» TASK ITEM
Two lines in the data below mark the range: the one with "configuração, ao ser" and the one with "módulos de **EPM". Return both, along with every line between them, exactly.

» RECORDS FOR THIS TASK
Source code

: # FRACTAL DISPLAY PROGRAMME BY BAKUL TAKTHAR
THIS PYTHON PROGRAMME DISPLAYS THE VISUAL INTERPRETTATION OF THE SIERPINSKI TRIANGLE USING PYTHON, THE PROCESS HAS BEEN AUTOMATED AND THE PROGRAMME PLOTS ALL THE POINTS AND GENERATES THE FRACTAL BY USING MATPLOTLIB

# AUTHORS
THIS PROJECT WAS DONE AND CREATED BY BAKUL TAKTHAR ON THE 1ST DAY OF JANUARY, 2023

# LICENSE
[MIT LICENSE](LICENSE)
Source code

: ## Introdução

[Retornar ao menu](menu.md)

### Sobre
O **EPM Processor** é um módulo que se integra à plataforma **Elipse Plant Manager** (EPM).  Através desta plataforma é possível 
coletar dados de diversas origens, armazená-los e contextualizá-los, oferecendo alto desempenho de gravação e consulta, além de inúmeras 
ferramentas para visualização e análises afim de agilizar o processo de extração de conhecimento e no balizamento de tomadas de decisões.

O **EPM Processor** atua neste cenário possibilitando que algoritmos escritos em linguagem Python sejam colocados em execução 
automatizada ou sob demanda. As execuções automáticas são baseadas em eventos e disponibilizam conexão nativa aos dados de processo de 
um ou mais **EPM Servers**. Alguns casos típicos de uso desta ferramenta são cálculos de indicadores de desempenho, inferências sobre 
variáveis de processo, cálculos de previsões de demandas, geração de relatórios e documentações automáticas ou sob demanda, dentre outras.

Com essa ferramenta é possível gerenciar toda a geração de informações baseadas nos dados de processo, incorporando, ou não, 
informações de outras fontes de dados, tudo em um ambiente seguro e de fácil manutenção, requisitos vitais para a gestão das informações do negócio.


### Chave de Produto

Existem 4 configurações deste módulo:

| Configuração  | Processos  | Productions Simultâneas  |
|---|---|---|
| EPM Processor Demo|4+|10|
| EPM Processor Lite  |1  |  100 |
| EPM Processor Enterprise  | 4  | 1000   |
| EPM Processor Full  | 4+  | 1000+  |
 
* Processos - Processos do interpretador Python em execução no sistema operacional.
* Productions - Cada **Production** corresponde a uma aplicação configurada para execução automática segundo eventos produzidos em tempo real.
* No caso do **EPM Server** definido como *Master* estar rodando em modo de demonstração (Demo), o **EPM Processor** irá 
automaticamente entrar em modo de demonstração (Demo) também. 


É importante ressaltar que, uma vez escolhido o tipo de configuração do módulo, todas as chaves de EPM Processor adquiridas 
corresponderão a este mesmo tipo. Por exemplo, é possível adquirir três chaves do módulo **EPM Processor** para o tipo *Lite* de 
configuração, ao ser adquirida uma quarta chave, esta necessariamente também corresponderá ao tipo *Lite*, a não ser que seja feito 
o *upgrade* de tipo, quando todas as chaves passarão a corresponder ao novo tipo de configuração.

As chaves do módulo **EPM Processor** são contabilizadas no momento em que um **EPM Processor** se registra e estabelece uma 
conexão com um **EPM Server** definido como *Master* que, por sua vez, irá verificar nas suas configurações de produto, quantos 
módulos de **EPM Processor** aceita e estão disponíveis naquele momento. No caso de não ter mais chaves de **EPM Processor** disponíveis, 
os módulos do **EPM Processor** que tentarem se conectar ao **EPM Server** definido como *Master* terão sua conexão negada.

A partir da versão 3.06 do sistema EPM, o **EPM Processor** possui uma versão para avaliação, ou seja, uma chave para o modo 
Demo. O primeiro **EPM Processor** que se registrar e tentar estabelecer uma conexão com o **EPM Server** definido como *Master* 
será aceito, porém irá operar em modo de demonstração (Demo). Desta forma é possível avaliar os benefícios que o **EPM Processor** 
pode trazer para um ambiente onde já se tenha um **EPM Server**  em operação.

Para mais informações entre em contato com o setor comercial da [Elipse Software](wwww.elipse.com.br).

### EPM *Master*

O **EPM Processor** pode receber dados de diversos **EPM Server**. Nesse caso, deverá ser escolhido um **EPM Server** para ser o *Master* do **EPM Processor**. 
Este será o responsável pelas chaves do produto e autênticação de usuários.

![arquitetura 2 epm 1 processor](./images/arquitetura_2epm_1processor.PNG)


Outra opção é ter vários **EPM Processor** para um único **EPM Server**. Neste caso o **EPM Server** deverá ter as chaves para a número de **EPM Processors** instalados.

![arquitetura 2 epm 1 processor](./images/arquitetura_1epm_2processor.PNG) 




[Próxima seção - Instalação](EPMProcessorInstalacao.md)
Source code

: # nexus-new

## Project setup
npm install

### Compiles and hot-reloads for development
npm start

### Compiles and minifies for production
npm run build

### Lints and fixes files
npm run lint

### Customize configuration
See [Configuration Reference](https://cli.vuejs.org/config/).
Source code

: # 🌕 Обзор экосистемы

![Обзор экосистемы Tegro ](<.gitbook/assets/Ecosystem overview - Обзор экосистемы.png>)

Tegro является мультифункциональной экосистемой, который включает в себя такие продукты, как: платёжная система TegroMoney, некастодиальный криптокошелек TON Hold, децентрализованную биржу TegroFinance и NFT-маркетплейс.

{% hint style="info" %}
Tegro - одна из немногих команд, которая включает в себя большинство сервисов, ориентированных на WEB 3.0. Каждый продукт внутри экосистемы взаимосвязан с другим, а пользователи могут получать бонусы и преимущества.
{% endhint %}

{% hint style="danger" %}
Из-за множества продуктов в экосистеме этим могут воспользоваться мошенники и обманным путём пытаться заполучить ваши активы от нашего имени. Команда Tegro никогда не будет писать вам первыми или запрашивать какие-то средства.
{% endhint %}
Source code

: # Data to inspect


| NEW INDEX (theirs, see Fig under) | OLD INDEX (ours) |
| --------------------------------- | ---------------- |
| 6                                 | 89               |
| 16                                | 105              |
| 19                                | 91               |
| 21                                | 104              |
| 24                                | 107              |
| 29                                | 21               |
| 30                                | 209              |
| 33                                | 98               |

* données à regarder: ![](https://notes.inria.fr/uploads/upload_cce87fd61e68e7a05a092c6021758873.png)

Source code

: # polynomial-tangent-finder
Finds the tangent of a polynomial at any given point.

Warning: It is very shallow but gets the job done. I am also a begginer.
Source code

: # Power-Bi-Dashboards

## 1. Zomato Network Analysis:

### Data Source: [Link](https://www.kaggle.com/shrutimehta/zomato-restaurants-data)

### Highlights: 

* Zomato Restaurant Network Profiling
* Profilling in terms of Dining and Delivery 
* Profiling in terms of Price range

» RESPONSE TO THE EXERCISE
configuração, ao ser adquirida uma quarta chave, esta necessariamente também corresponderá ao tipo *Lite*, a não ser que seja feito 
o *upgrade* de tipo, quando todas as chaves passarão a corresponder ao novo tipo de configuração.

As chaves do módulo **EPM Processor** são contabilizadas no momento em que um **EPM Processor** se registra e estabelece uma 
conexão com um **EPM Server** definido como *Master* que, por sua vez, irá verificar nas suas configurações de produto, quantos 
módulos de **EPM Processor** aceita e estão disponíveis naquele momento. No caso de não ter mais chaves de **EPM Processor** disponíveis, 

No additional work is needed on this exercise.